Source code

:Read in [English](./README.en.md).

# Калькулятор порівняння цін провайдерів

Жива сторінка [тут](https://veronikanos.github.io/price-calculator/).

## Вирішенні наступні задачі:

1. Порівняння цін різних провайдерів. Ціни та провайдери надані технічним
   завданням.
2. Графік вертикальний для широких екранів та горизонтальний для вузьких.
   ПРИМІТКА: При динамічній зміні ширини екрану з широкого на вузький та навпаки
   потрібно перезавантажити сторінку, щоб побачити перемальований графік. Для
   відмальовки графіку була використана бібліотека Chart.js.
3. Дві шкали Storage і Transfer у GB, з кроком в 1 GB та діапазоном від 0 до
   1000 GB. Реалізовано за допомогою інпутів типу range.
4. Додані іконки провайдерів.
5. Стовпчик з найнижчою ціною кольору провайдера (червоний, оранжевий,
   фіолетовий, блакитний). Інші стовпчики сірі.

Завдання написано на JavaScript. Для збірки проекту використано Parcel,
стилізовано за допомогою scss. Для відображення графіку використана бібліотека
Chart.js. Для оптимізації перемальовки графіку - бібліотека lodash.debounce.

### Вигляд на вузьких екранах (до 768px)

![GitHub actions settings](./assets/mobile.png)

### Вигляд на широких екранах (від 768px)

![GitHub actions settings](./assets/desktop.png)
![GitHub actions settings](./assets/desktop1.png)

§ §

* Problem to solve: In the entries above, find the line with "1. Порівняння цін" and the line with "ПРИМІТКА: При динамічній", then set down exactly those two and every line between them, nothing else.

* Problem solution:
1. Порівняння цін різних провайдерів. Ціни та провайдери надані технічним
   завданням.
2. Графік вертикальний для широких екранів та горизонтальний для вузьких.
   ПРИМІТКА: При динамічній зміні ширини екрану з широкого на вузький та навпаки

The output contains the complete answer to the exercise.